And then on the low end, we also hear from customers that say, "Hey, I just have a single IP, maybe it's associated with my home network or an event space that I'm running or something like that.
And I want to make sure that if that IP somehow gets leaked, if attackers on the Internet get access to it, they can't bring my home network down by DDoSing me directly.
And so if you are a giant multinational corporation or an individual who needs this type of protection, you could have a great fit for this new use case.
So the home network use case is really interesting, right?
And you mentioned gaming earlier. Now, gaming has always been a huge target for denial of service, right?
One of the favorite things to do for gamers to do to take out the competition is to use some premium public domain tools out there, which are readily available to learn their opponents IP addresses and start DDoSing them, right?
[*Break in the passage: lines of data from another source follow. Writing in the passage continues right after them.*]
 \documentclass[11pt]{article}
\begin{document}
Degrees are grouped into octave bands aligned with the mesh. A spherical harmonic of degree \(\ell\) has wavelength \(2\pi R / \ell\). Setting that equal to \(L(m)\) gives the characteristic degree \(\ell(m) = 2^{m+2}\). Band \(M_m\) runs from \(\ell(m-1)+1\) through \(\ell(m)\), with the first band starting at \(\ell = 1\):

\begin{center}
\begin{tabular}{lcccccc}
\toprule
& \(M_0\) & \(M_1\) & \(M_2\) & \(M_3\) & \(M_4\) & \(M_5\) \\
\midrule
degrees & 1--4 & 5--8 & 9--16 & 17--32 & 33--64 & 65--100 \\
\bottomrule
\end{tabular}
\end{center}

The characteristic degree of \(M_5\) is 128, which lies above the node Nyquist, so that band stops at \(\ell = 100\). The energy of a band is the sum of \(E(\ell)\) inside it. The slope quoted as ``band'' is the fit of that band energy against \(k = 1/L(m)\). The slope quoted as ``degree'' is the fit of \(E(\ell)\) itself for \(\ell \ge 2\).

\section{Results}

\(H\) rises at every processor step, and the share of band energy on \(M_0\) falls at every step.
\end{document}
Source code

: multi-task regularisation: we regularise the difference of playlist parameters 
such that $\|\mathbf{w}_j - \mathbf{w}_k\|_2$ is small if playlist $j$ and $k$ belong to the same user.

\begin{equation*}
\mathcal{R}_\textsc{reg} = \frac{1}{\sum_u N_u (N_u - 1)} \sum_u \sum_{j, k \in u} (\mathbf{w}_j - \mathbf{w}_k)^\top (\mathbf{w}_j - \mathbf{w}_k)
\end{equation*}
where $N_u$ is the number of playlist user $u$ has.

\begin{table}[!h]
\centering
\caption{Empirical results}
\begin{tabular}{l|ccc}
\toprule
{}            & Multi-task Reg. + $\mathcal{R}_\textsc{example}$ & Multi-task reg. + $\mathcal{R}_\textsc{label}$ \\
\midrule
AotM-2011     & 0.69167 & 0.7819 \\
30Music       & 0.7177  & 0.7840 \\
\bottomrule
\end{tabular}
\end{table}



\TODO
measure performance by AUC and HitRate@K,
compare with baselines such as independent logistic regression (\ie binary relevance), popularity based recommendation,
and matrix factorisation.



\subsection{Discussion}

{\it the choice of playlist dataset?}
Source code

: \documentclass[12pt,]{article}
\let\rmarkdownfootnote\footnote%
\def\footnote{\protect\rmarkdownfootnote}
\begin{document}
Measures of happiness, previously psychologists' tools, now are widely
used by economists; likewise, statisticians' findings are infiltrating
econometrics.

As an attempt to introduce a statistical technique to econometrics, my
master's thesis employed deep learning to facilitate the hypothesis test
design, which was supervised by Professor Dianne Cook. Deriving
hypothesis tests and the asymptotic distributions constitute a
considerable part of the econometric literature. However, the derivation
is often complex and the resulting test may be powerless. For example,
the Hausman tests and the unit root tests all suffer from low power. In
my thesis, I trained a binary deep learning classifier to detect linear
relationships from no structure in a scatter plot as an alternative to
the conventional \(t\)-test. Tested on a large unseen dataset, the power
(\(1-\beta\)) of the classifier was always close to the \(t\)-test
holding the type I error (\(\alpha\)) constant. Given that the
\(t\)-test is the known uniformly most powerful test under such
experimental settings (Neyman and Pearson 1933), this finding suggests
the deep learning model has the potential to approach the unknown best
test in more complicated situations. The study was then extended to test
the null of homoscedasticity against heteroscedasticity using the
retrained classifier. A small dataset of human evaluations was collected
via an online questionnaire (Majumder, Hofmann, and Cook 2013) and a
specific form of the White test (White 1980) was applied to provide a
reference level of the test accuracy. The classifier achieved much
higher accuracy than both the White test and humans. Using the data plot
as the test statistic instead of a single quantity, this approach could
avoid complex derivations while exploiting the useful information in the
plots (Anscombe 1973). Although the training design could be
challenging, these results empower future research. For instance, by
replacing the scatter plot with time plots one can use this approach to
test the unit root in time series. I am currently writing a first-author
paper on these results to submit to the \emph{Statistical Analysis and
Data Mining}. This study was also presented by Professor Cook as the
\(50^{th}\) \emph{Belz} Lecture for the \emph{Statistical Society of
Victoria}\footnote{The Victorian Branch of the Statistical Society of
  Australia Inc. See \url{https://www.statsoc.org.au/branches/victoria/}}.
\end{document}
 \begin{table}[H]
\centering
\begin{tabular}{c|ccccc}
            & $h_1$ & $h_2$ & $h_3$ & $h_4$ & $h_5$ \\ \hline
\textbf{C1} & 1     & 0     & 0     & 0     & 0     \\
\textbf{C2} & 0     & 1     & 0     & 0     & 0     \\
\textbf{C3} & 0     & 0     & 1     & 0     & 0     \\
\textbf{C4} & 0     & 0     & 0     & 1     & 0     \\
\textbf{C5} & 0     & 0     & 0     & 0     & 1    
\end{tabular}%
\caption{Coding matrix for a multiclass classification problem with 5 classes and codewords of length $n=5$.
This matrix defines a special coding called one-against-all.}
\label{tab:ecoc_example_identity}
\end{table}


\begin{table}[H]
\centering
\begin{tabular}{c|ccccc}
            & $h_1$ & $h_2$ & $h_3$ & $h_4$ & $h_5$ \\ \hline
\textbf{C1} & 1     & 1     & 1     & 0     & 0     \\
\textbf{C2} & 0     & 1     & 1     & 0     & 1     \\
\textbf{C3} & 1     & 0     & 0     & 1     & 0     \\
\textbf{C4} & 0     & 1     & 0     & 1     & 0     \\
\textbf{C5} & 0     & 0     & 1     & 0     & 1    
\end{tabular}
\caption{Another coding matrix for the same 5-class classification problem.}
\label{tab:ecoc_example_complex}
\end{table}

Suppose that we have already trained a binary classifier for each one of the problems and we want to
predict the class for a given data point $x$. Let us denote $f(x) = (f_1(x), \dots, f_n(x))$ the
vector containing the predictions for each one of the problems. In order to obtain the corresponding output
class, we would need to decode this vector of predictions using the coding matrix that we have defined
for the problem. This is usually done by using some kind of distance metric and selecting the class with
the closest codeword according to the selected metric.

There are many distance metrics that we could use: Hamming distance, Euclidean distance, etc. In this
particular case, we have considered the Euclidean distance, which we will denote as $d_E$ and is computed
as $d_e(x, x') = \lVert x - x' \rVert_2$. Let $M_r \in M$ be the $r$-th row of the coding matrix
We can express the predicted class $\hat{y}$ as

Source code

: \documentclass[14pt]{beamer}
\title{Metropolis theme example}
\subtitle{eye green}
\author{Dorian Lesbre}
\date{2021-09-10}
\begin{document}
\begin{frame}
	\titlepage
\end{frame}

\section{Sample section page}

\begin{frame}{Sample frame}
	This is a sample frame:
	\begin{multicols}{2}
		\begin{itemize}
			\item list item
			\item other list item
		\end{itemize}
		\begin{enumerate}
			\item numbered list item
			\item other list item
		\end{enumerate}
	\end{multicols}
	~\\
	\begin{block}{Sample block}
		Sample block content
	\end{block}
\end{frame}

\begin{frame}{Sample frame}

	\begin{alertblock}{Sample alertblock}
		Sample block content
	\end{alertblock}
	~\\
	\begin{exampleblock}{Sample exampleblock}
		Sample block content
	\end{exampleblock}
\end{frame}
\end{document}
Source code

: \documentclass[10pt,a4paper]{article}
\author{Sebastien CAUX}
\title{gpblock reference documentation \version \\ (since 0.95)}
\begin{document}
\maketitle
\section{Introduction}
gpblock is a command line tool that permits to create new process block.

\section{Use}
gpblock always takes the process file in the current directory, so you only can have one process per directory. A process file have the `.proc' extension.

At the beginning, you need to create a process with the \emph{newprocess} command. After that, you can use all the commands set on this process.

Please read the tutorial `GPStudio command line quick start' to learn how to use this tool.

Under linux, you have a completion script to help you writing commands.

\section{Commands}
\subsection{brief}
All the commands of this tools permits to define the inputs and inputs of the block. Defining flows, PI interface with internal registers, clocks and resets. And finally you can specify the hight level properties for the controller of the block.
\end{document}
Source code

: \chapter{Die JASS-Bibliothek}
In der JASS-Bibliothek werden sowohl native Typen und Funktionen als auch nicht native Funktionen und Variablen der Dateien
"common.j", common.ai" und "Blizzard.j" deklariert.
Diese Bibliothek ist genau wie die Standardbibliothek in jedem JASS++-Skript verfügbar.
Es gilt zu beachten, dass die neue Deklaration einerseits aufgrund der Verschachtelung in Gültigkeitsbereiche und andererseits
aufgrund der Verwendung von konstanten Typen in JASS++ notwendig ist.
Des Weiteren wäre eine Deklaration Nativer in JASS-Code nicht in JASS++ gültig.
This is kind of what they did before they started swatting competitors. So talk to us a little bit more about that use case, how that would work and how more people can take advantage of Magic Transit.
Yeah, totally.
When we started specking out the work for this, I had a bunch of people that were kind of watching the space around it send me YouTube videos of examples of times that streamers have been like killing it, having a great time, playing a game or like doing whatever funny thing they were doing and then they accidentally, in a lot of cases, navigated to some website or some application of theirs that they were using that surfaced their IP address.
And it was, you know, kind of funny but really tragic actually to these people in the experience that they're trying to deliver.
They have a moment where they're like, "Oh shoot, you guys can see my IP." and they navigate away from the screen, but it wasn't fast enough and somebody was able to screencap it, grab it, and then launch a DDoS attack on their home network, often within seconds or minutes.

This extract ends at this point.